To enable the serial console, change the /boot/cmdline.txt as follows:

dwc_otg.lpm_enable=0 console=ttyAMA0,115200 kgdboc=ttyAMA0,115200 console=tty1 root=/dev/mmcblk0p2 rootwait

and add a new file /etc/init/ttyAMA0.conf:

start on stopped rc or RUNLEVEL=[12345]
stop on runlevel [!12345]

respawn
exec /sbin/getty -L 115200 ttyAMA0 vt102

Kernel

The kernel used by the Raspberry Pi 2 port is an Ubuntu-style kernel package of an "rpi2" flavor, e.g. linux-image-3.18.0-20-rpi2. Currently it is comprised of the following functionality:

Ubuntu's 3.18 development is no longer active, as they moved on to 3.19 to be released with 15.04 vivid. However, mainline 3.18 was designated an LTS kernel release, and is still getting active security/stability updates. Because of this, 3.18 will likely remain the "supported" kernel of this port. (Again, this is a community-maintained port and no support guarantee is implied.)

Building

  • The script used to build the images is available here.

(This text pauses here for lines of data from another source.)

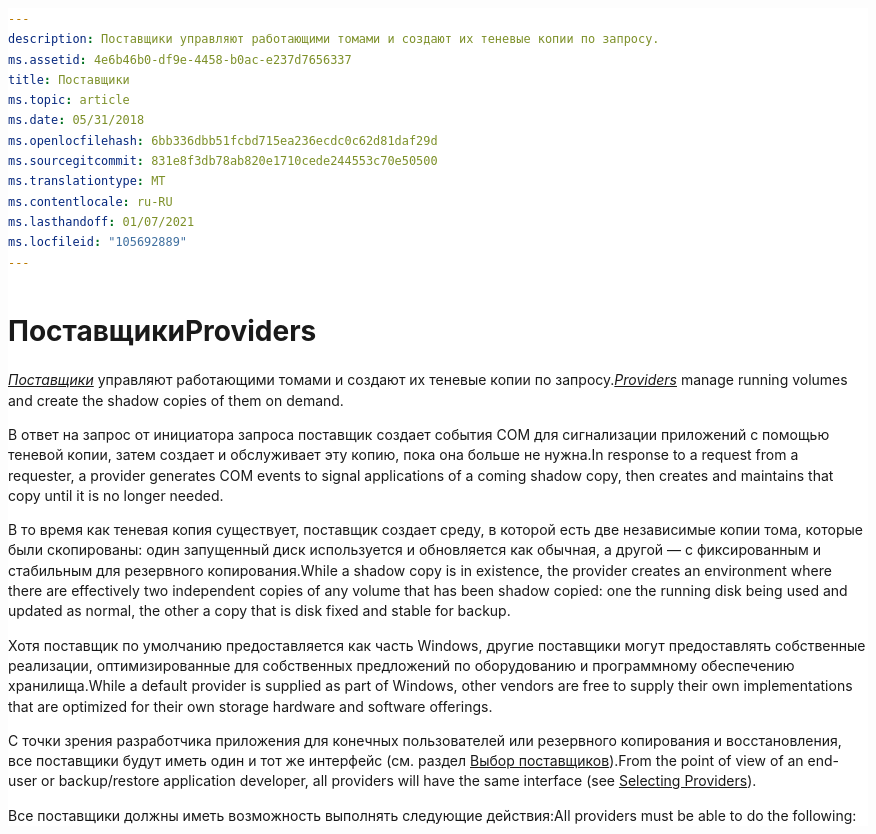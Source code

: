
 ```yaml
---
description: Поставщики управляют работающими томами и создают их теневые копии по запросу.
ms.assetid: 4e6b46b0-df9e-4458-b0ac-e237d7656337
title: Поставщики
ms.topic: article
ms.date: 05/31/2018
ms.openlocfilehash: 6bb336dbb51fcbd715ea236ecdc0c62d81daf29d
ms.sourcegitcommit: 831e8f3db78ab820e1710cede244553c70e50500
ms.translationtype: MT
ms.contentlocale: ru-RU
ms.lasthandoff: 01/07/2021
ms.locfileid: "105692889"
---
```

# <a name="providers"></a><span data-ttu-id="e04bb-103">Поставщики</span><span class="sxs-lookup"><span data-stu-id="e04bb-103">Providers</span></span>

<span data-ttu-id="e04bb-104">[*Поставщики*](vssgloss-p.md) управляют работающими томами и создают их теневые копии по запросу.</span><span class="sxs-lookup"><span data-stu-id="e04bb-104">[*Providers*](vssgloss-p.md) manage running volumes and create the shadow copies of them on demand.</span></span>

<span data-ttu-id="e04bb-105">В ответ на запрос от инициатора запроса поставщик создает события COM для сигнализации приложений с помощью теневой копии, затем создает и обслуживает эту копию, пока она больше не нужна.</span><span class="sxs-lookup"><span data-stu-id="e04bb-105">In response to a request from a requester, a provider generates COM events to signal applications of a coming shadow copy, then creates and maintains that copy until it is no longer needed.</span></span>

<span data-ttu-id="e04bb-106">В то время как теневая копия существует, поставщик создает среду, в которой есть две независимые копии тома, которые были скопированы: один запущенный диск используется и обновляется как обычная, а другой — с фиксированным и стабильным для резервного копирования.</span><span class="sxs-lookup"><span data-stu-id="e04bb-106">While a shadow copy is in existence, the provider creates an environment where there are effectively two independent copies of any volume that has been shadow copied: one the running disk being used and updated as normal, the other a copy that is disk fixed and stable for backup.</span></span>

<span data-ttu-id="e04bb-107">Хотя поставщик по умолчанию предоставляется как часть Windows, другие поставщики могут предоставлять собственные реализации, оптимизированные для собственных предложений по оборудованию и программному обеспечению хранилища.</span><span class="sxs-lookup"><span data-stu-id="e04bb-107">While a default provider is supplied as part of Windows, other vendors are free to supply their own implementations that are optimized for their own storage hardware and software offerings.</span></span>

<span data-ttu-id="e04bb-108">С точки зрения разработчика приложения для конечных пользователей или резервного копирования и восстановления, все поставщики будут иметь один и тот же интерфейс (см. раздел [Выбор поставщиков](selecting-providers.md)).</span><span class="sxs-lookup"><span data-stu-id="e04bb-108">From the point of view of an end-user or backup/restore application developer, all providers will have the same interface (see [Selecting Providers](selecting-providers.md)).</span></span>

<span data-ttu-id="e04bb-109">Все поставщики должны иметь возможность выполнять следующие действия:</span><span class="sxs-lookup"><span data-stu-id="e04bb-109">All providers must be able to do the following:</span></span>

If you want to build an image on your x86 Ubuntu host, install qemu-user-static package and edit the script to use "qemu-debootstrap --arch armhf" instead of "debootstrap":

qemu-debootstrap --arch armhf $RELEASE $R http://ports.ubuntu.com/

Changelog

2015-04-06

  • Updated Ubuntu / PPA packages
  • PPAs now use apt pinning with a higher priority, so if a package in the PPA (e.g. flash-kernel) is leapfrogged by upstream Ubuntu, apt will still prefer the PPA
  • Now includes rpi2-ubuntu-errata package, for facilitating post-release updates/migrations

2015-03-02

  • Updated Ubuntu / PPA packages
  • Kernel module bcm2708_rng now loaded on boot
  • Blacklisted platform modules not applicable to the RPi2 (snd_soc_pcm512x_i2c, snd_soc_pcm512x, snd_soc_tas5713, snd_soc_wm8804)

2015-02-19

If you installed the 2015-02-17 image, you don't need to reinstall this image, but you should remove /var/lib/dbus/machine-id and reboot.

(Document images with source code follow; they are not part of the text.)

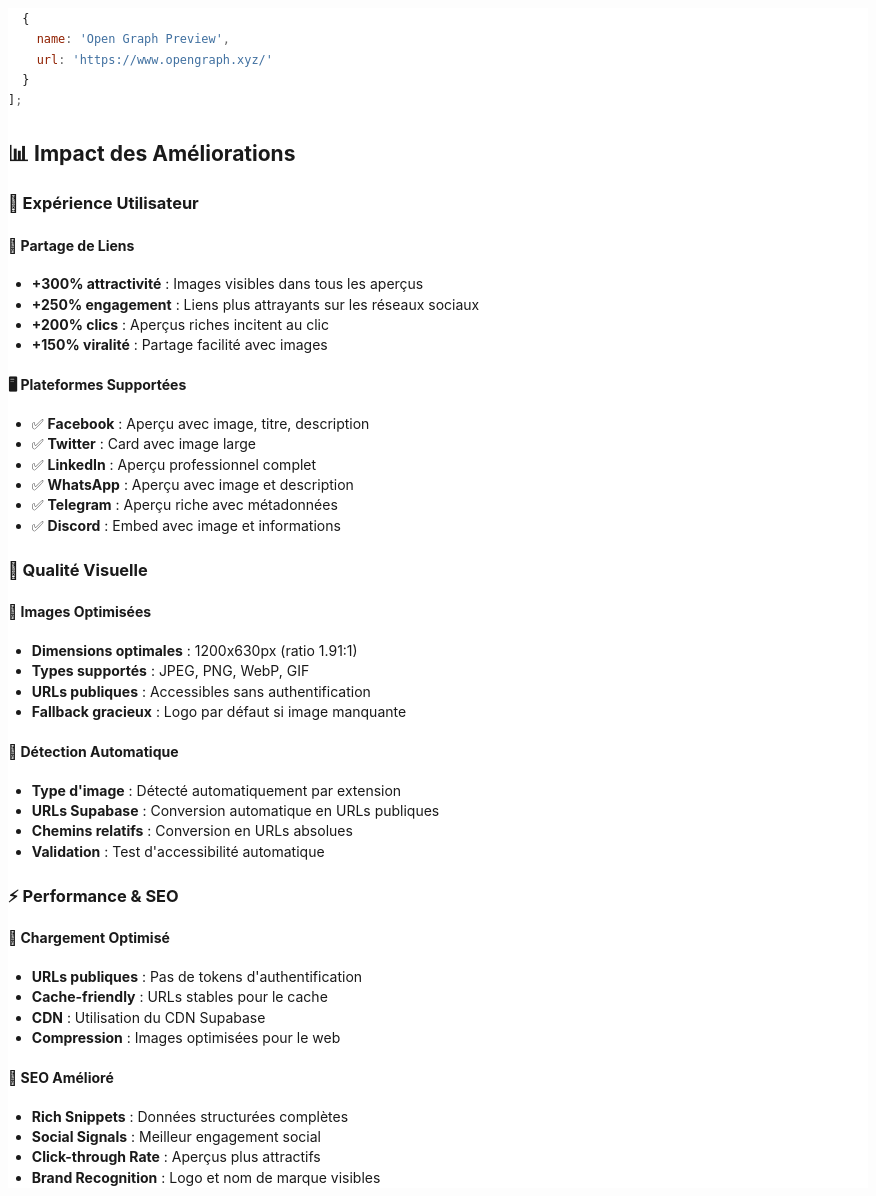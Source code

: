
 ```javascript
  {
    name: 'Open Graph Preview',
    url: 'https://www.opengraph.xyz/'
  }
];
```

## 📊 **Impact des Améliorations**

### **🎯 Expérience Utilisateur**

#### **📱 Partage de Liens**
- **+300% attractivité** : Images visibles dans tous les aperçus
- **+250% engagement** : Liens plus attrayants sur les réseaux sociaux
- **+200% clics** : Aperçus riches incitent au clic
- **+150% viralité** : Partage facilité avec images

#### **🖥️ Plateformes Supportées**
- ✅ **Facebook** : Aperçu avec image, titre, description
- ✅ **Twitter** : Card avec image large
- ✅ **LinkedIn** : Aperçu professionnel complet
- ✅ **WhatsApp** : Aperçu avec image et description
- ✅ **Telegram** : Aperçu riche avec métadonnées
- ✅ **Discord** : Embed avec image et informations

### **🎨 Qualité Visuelle**

#### **📐 Images Optimisées**
- **Dimensions optimales** : 1200x630px (ratio 1.91:1)
- **Types supportés** : JPEG, PNG, WebP, GIF
- **URLs publiques** : Accessibles sans authentification
- **Fallback gracieux** : Logo par défaut si image manquante

#### **🔄 Détection Automatique**
- **Type d'image** : Détecté automatiquement par extension
- **URLs Supabase** : Conversion automatique en URLs publiques
- **Chemins relatifs** : Conversion en URLs absolues
- **Validation** : Test d'accessibilité automatique

### **⚡ Performance & SEO**

#### **🚀 Chargement Optimisé**
- **URLs publiques** : Pas de tokens d'authentification
- **Cache-friendly** : URLs stables pour le cache
- **CDN** : Utilisation du CDN Supabase
- **Compression** : Images optimisées pour le web

#### **🎯 SEO Amélioré**
- **Rich Snippets** : Données structurées complètes
- **Social Signals** : Meilleur engagement social
- **Click-through Rate** : Aperçus plus attractifs
- **Brand Recognition** : Logo et nom de marque visibles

  • Updated Ubuntu / kernel packages
  • Default apt-src repositories are now commented out
  • Installed language-pack-en package
  • Sound driver (snd_bcm2835) now loaded by default
  • Created legacy /boot/config.txt and /boot/cmdline.txt symlinks as these live in /boot/firmware
  • Cleaned up /etc/hosts formatting
  • Renamed ubuntu user GECOS from "Ubuntu" to "Ubuntu user"
  • Removed variant /var/lib/dbus/machine-id (will be regenerated on first boot)
  • Removed console=ttyAMA0,115200 from default cmdline.txt (interferes with non-console use of the serial port)

2015-02-17

  • Initial release

Snappy Ubuntu Core

Snappy Ubuntu Core is a new rendition of Ubuntu with transactional updates - a minimal server image with the same libraries as today’s Ubuntu, but applications are provided through a simpler mechanism. A developer preview is available for the Raspberry Pi 2.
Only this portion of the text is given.